The end of the school year and the layoffs of tens of thousands of teachers are bringing more attention to reformers’ calls to remake public schools. Today’s school reform movement conflates the motivations and agendas of politicians seeking reelection, religious figures looking to spread the faith and bureaucrats trying to save a dime. Despite an often earnest desire to help our nation’s children, reformers have spread some fundamental misunderstandings about public education.
1. Our schools are failing.
It’s true that schools with large numbers of low-income and English-as-a-second-language students don’t perform as well as those with lots of middle- and upper-middle-class students who speak only English. But the demonization of some schools as “dropout factories” masks an important achievement: The percentage of Americans earning a high school diploma has been rising for 30 years. According to the Department of Education, the percentage of 16-to-24-year-olds who were not enrolled in school and hadn’t earned a diploma or its equivalent fell to 8 percent in 2008.

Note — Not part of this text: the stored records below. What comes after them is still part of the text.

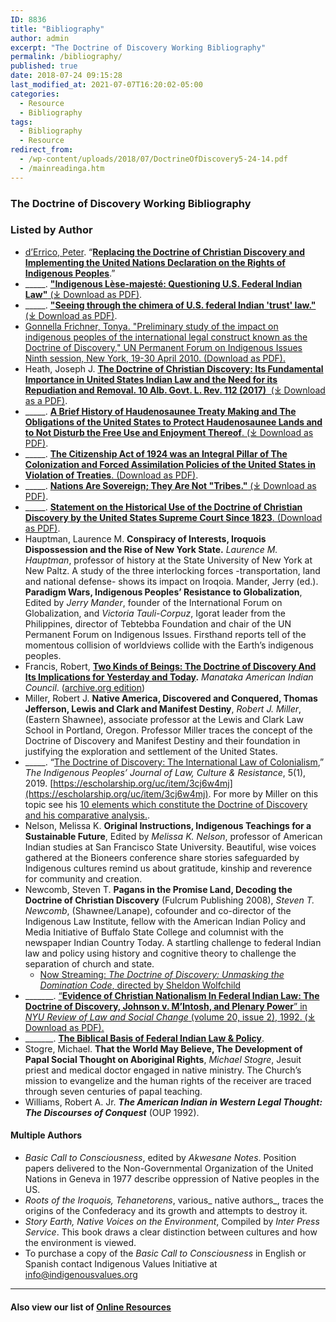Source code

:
 ```yaml
---
ID: 8836
title: "Bibliography"
author: admin
excerpt: "The Doctrine of Discovery Working Bibliography"
permalink: /bibliography/
published: true
date: 2018-07-24 09:15:28
last_modified_at: 2021-07-07T16:20:02-05:00
categories:
  - Resource
  - Bibliography
tags:
  - Bibliography
  - Resource
redirect_from:
  - /wp-content/uploads/2018/07/DoctrineOfDiscovery5-24-14.pdf
  - /mainreadinga.htm
---
```

### **The Doctrine of Discovery Working Bibliography**

### **Listed by Author**

- [d’Errico, Peter](https://doctrineofdiscovery.org/resources-by-peter-derrico/). “[**Replacing the Doctrine of Christian Discovery and Implementing the United Nations Declaration on the Rights of Indigenous Peoples**](https://doctrineofdiscovery.org/resources-by-peter-derrico/).”
- \_\_\_\_\_. [**"Indigenous Lèse-majesté: Questioning U.S. Federal Indian Law"** (⤓ Download as PDF)](https://doctrineofdiscovery.org/assets/pdfs/2017_19-02_06_Errico.pdf).
- \_\_\_\_\_. **["Seeing through the chimera of U.S. federal Indian 'trust' law."](https://doctrineofdiscovery.org/assets/pdfs/Seeing_through_the_chimera_of_U.S._feder.pdf)** [(⤓ Download as PDF)](https://doctrineofdiscovery.org/assets/pdfs/Seeing_through_the_chimera_of_U.S._feder.pdf).
- [Gonnella Frichner, Tonya. "Preliminary study of the impact on indigenous peoples of the international legal construct known as the Doctrine of Discovery," UN Permanent Forum on Indigenous Issues Ninth session, New York, 19-30 April 2010. (Download as PDF).](https://doctrineofdiscovery.org/assets/pdfs/DoctrinePrelimStudy2010.pdf)
- Heath, Joseph J. **[The Doctrine of Christian Discovery: Its Fundamental Importance in United States Indian Law and the Need for its Repudiation and Removal. 10 Alb. Govt. L. Rev. 112 (2017)](/assets/pdfs/Joe-Heath-THE-DOCTRINE-OF-CHRISTIAN-DISCOVERY-ITS-FUNDAMENTAL-IMPORTANCE-IN-UNITED-STATES-INDIAN-LAW-AND-THE-NEED-FOR-ITS-REPUDIATION-AND-REMOVAL.pdf)**[  (⤓ Download as a PDF)](/assets/pdfs/Joe-Heath-THE-DOCTRINE-OF-CHRISTIAN-DISCOVERY-ITS-FUNDAMENTAL-IMPORTANCE-IN-UNITED-STATES-INDIAN-LAW-AND-THE-NEED-FOR-ITS-REPUDIATION-AND-REMOVAL.pdf).
- \_\_\_\_\_. [**A Brief History of Haudenosaunee Treaty Making and The Obligations of the United States to Protect Haudenosaunee Lands and to Not Disturb the Free Use and Enjoyment Thereof**. (⤓ Download as PDF)](https://doctrineofdiscovery.org/assets/pdfs/Treaty-history3-19-12xx.pdf).
- \_\_\_\_\_. [**The Citizenship Act of 1924 was an Integral Pillar of The Colonization and Forced Assimilation Policies of the United States in Violation of Treaties**. (Download as PDF)](https://doctrineofdiscovery.org/assets/pdfs/CITIZENSHIP-ACT-OF-1924Red6-6-18.pdf).
- \_\_\_\_\_. [**Nations Are Sovereign; They Are Not "Tribes."** (⤓ Download as PDF)](https://doctrineofdiscovery.org/assets/pdfs/NATION-NOT-TRIBE3-6-18.pdf).
- \_\_\_\_\_. [**Statement on the Historical Use of the Doctrine of Christian Discovery by the United States Supreme Court Since 1823**. (Download as PDF)](https://doctrineofdiscovery.org/assets/pdfs/DoctrineOfDiscovery5-24-14.pdf).
- Hauptman, Laurence M. **Conspiracy of Interests, Iroquois Dispossession and the Rise of New York State.** _Laurence M. Hauptman_, professor of history at the State University of New York at New Paltz. A study of the three interlocking forces -transportation, land and national defense- shows its impact on Iroqoia. Mander, Jerry (ed.). **Paradigm Wars, Indigenous Peoples’ Resistance to Globalization**, Edited by _Jerry Mander_, founder of the International Forum on Globalization, and _Victoria Tauli-Corpuz_, Igorat leader from the Philippines, director of Tebtebba Foundation and chair of the UN Permanent Forum on Indigenous Issues. Firsthand reports tell of the momentous collision of worldviews collide with the Earth’s indigenous peoples.
- Francis, Robert, **[Two Kinds of Beings: The Doctrine of Discovery And Its Implications for Yesterday and Today](/blog/two-kinds-being-doctrine-discovery/).** _Manataka American Indian Council_. ([archive.org edition](http://web.archive.org/web/20200318205910/https://www.manataka.org/page94.html))
- Miller, Robert J. **Native America, Discovered and Conquered, Thomas Jefferson, Lewis and Clark and Manifest Destiny**, _Robert J. Miller_, (Eastern Shawnee), associate professor at the Lewis and Clark Law School in Portland, Oregon. Professor Miller traces the concept of the Doctrine of Discovery and Manifest Destiny and their foundation in justifying the exploration and settlement of the United States.
- \_\_\_\_\_. “[The Doctrine of Discovery: The International Law of Colonialism](https://escholarship.org/uc/item/3cj6w4mj),” _The Indigenous Peoples’ Journal of Law, Culture & Resistance_, 5(1), 2019. [https://escholarship.org/uc/item/3cj6w4mj](https://escholarship.org/uc/item/3cj6w4mj). For more by Miller on this topic see his [10 elements which constitute the Doctrine of Discovery and his comparative analysis.](/the-doctrine-of-discovery-the-international-law-of-colonialism/).
- Nelson, Melissa K. **Original Instructions, Indigenous Teachings for a Sustainable Future**, Edited by _Melissa K. Nelson_, professor of American Indian studies at San Francisco State University. Beautiful, wise voices gathered at the Bioneers conference share stories safeguarded by Indigenous cultures remind us about gratitude, kinship and reverence for community and creation.
- Newcomb, Steven T. **Pagans in the Promise Land, Decoding the Doctrine of Christian Discovery** (Fulcrum Publishing 2008), _Steven T. Newcomb_, (Shawnee/Lanape), cofounder and co-director of the Indigenous Law Institute, fellow with the American Indian Policy and Media Initiative of Buffalo State College and columnist with the newspaper Indian Country Today. A startling challenge to federal Indian law and policy using history and cognitive theory to challenge the separation of church and state.
  - [Now Streaming: _The Doctrine of Discovery: Unmasking the Domination Code_, directed by Sheldon Wolfchild](https://vimeo.com/ondemand/dominationcode)
- \_\_\_\_\_\_\_. [“**Evidence of Christian Nationalism In Federal Indian Law: The Doctrine of Discovery, Johnson v. M’Intosh, and Plenary Power**” in _NYU Review of Law and Social Change_ (volume 20, issue 2), 1992. (⤓ Download as PDF).](https://doctrineofdiscovery.org/assets/pdfs/Evidence-of-Christian-Nationalism-In-Federal-Indian-Law.pdf)
- \_\_\_\_\_\_\_. **[The Biblical Basis of Federal Indian Law & Policy](/the-biblical-basis-of-federal-indian-law-policy/)**.
- Stogre, Michael. **That the World May Believe, The Development of Papal Social Thought on Aboriginal Rights**, _Michael Stogre_, Jesuit priest and medical doctor engaged in native ministry. The Church’s mission to evangelize and the human rights of the receiver are traced through seven centuries of papal teaching.
- Williams, Robert A. Jr. **_The American Indian in Western Legal Thought: The Discourses of Conquest_** (OUP 1992).

#### **Multiple Authors**

- _Basic Call to Consciousness_, edited by _Akwesane Notes_. Position papers delivered to the Non-Governmental Organization of the United Nations in Geneva in 1977 describe oppression of Native peoples in the US.
- _Roots of the Iroquois, Tehanetorens_, various_ native authors_, traces the origins of the Confederacy and its growth and attempts to destroy it.
- _Story Earth, Native Voices on the Environment_, Compiled by _Inter Press Service_. This book draws a clear distinction between cultures and how the environment is viewed.  
- To purchase a copy of the _Basic Call to Consciousness_ in English or Spanish contact Indigenous Values Initiative at info@indigenousvalues.org

***
#### Also view our list of [Online Resources](/online-resources/)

Average SAT and ACT scores are also up, even with many more — and more diverse — test-takers. On international exams such as the Trends in International Mathematics and Science Study, U.S. elementary and middle school students have improved since 1995 and rank near the top among developed countries. Americans do lag behind students in Asian nations such as Singapore, Taiwan, Hong Kong, South Korea and Japan on these tests, but so do Europeans. The gap in math and science scores may be an East-West divide.